== EXERCISE ==
Once the line containing "### Implications for Modeling" is found, retype it and each line after it through the last entry below, word for word, and nothing else.

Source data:
::::

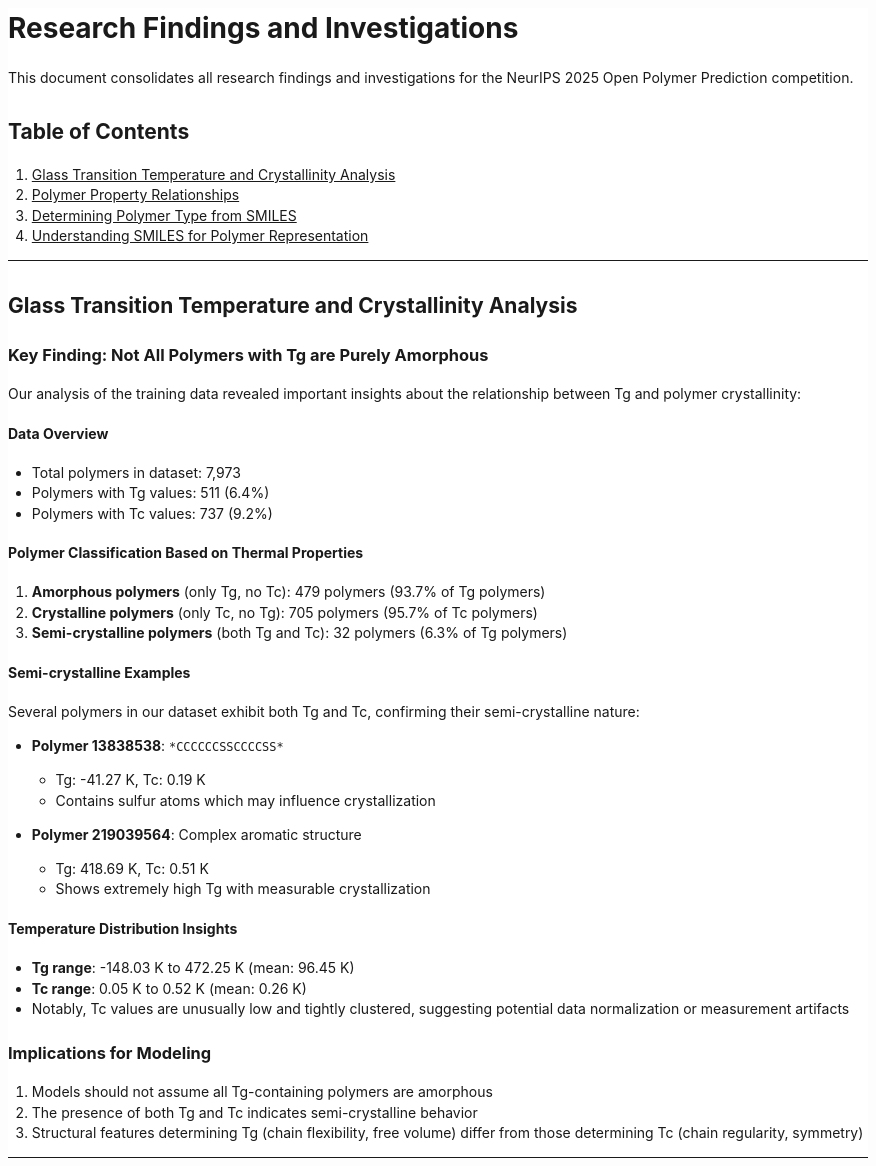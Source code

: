 # Research Findings and Investigations

This document consolidates all research findings and investigations for the NeurIPS 2025 Open Polymer Prediction competition.

## Table of Contents
1. [Glass Transition Temperature and Crystallinity Analysis](#glass-transition-temperature-and-crystallinity-analysis)
2. [Polymer Property Relationships](#polymer-property-relationships)
3. [Determining Polymer Type from SMILES](#determining-polymer-type-from-smiles)
4. [Understanding SMILES for Polymer Representation](#understanding-smiles-for-polymer-representation)

---

## Glass Transition Temperature and Crystallinity Analysis

### Key Finding: Not All Polymers with Tg are Purely Amorphous

Our analysis of the training data revealed important insights about the relationship between Tg and polymer crystallinity:

#### Data Overview
- Total polymers in dataset: 7,973
- Polymers with Tg values: 511 (6.4%)
- Polymers with Tc values: 737 (9.2%)

#### Polymer Classification Based on Thermal Properties
1. **Amorphous polymers** (only Tg, no Tc): 479 polymers (93.7% of Tg polymers)
2. **Crystalline polymers** (only Tc, no Tg): 705 polymers (95.7% of Tc polymers)
3. **Semi-crystalline polymers** (both Tg and Tc): 32 polymers (6.3% of Tg polymers)

#### Semi-crystalline Examples
Several polymers in our dataset exhibit both Tg and Tc, confirming their semi-crystalline nature:

- **Polymer 13838538**: `*CCCCCCSSCCCCSS*`
  - Tg: -41.27 K, Tc: 0.19 K
  - Contains sulfur atoms which may influence crystallization

- **Polymer 219039564**: Complex aromatic structure
  - Tg: 418.69 K, Tc: 0.51 K
  - Shows extremely high Tg with measurable crystallization

#### Temperature Distribution Insights
- **Tg range**: -148.03 K to 472.25 K (mean: 96.45 K)
- **Tc range**: 0.05 K to 0.52 K (mean: 0.26 K)
- Notably, Tc values are unusually low and tightly clustered, suggesting potential data normalization or measurement artifacts

### Implications for Modeling
1. Models should not assume all Tg-containing polymers are amorphous
2. The presence of both Tg and Tc indicates semi-crystalline behavior
3. Structural features determining Tg (chain flexibility, free volume) differ from those determining Tc (chain regularity, symmetry)

---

::::

== TASK RESULT ==
### Implications for Modeling
1. Models should not assume all Tg-containing polymers are amorphous
2. The presence of both Tg and Tc indicates semi-crystalline behavior
3. Structural features determining Tg (chain flexibility, free volume) differ from those determining Tc (chain regularity, symmetry)

---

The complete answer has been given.